Here's how to get manly health

American poet Walt Whitman wrote a series on healthy living, which included tips such as eat more meat and move more

The Sept 12, 1858, issue of the New York Atlas featuring the first instalment of Walt Whitman's Manly Health And Training.
The Sept 12, 1858, issue of the New York Atlas featuring the first instalment of Walt Whitman's Manly Health And Training. PHOTO: NEW YORK TIMES
Walt Whitman.
Walt Whitman. PHOTO: NEW YORK TIMES

NEW YORK • In 1858, when American poet Walt Whitman sat down to write a manifesto on healthy living, he came up with advice that might not seem out of place in an infomercial today.

"Let the main part of the diet be meat, to the exclusion of all else," he wrote, sounding more than a little paleo.

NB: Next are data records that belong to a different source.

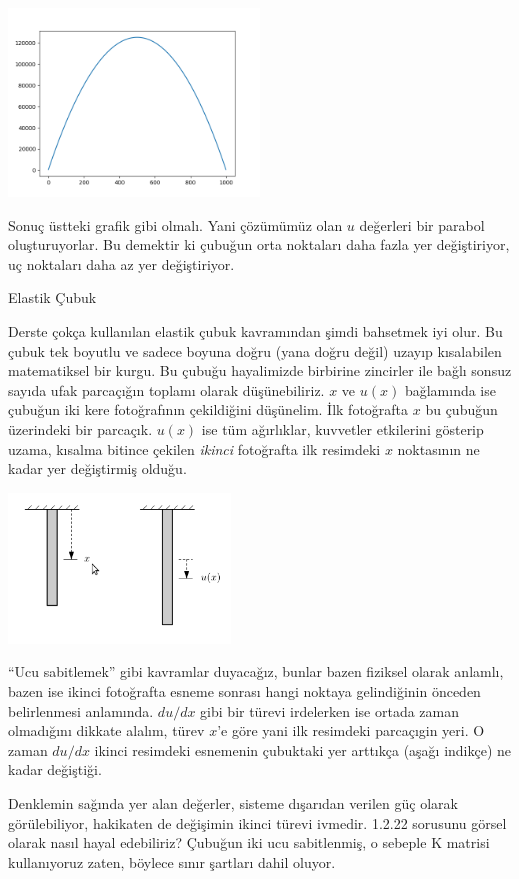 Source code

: \documentclass[12pt,fleqn]{article}\usepackage{../../common}
\begin{document}
\includegraphics[height=5cm]{1-1-22.png}

Sonuç üstteki grafik gibi olmalı. Yani çözümümüz olan $u$ değerleri bir parabol
oluşturuyorlar. Bu demektir ki çubuğun orta noktaları daha fazla yer
değiştiriyor, uç noktaları daha az yer değiştiriyor.

Elastik Çubuk

Derste çokça kullanılan elastik çubuk kavramından şimdi bahsetmek iyi olur. Bu
çubuk tek boyutlu ve sadece boyuna doğru (yana doğru değil) uzayıp kısalabilen
matematiksel bir kurgu. Bu çubuğu hayalimizde birbirine zincirler ile bağlı
sonsuz sayıda ufak parcaçığın toplamı olarak düşünebiliriz. $x$ ve $u(x)$
bağlamında ise çubuğun iki kere fotoğrafının çekildiğini düşünelim. İlk
fotoğrafta $x$ bu çubuğun üzerindeki bir parcaçık. $u(x)$ ise tüm ağırlıklar,
kuvvetler etkilerini gösterip uzama, kısalma bitince çekilen {\em ikinci}
fotoğrafta ilk resimdeki $x$ noktasının ne kadar yer değiştirmiş olduğu.

\includegraphics[height=4cm]{1_7.png}

``Ucu sabitlemek'' gibi kavramlar duyacağız, bunlar bazen fiziksel olarak
anlamlı, bazen ise ikinci fotoğrafta esneme sonrası hangi noktaya
gelindiğinin önceden belirlenmesi anlamında. $du/dx$ gibi bir türevi
irdelerken ise ortada zaman olmadığını dikkate alalım, türev $x$'e göre
yani ilk resimdeki parcaçıgin yeri. O zaman $du/dx$ ikinci resimdeki
esnemenin çubuktaki yer arttıkça (aşağı indikçe) ne kadar değiştiği. 

Denklemin sağında yer alan değerler, sisteme dışarıdan verilen güç olarak
görülebiliyor, hakikaten de değişimin ikinci türevi ivmedir. 1.2.22 sorusunu
görsel olarak nasıl hayal edebiliriz? Çubuğun iki ucu sabitlenmiş, o sebeple K
matrisi kullanıyoruz zaten, böylece sınır şartları dahil oluyor.
\end{document}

As for the feet, he recommended that the comfortable shoes "now specially worn by baseball players" - sneakers, if you will - be "introduced for general use", and he offered warnings about the dangers of inactivity that could have been issued from a 19th-century standing desk.

"To you, clerk, literary man, sedentary person, man of fortune, idler, the same advice," he declared. "Up!"

Whitman's words, part of a nearly 47,000-word journalistic series called Manly Health And Training, were lost for more than 150 years, buried in an obscure newspaper that survived only in a handful of libraries.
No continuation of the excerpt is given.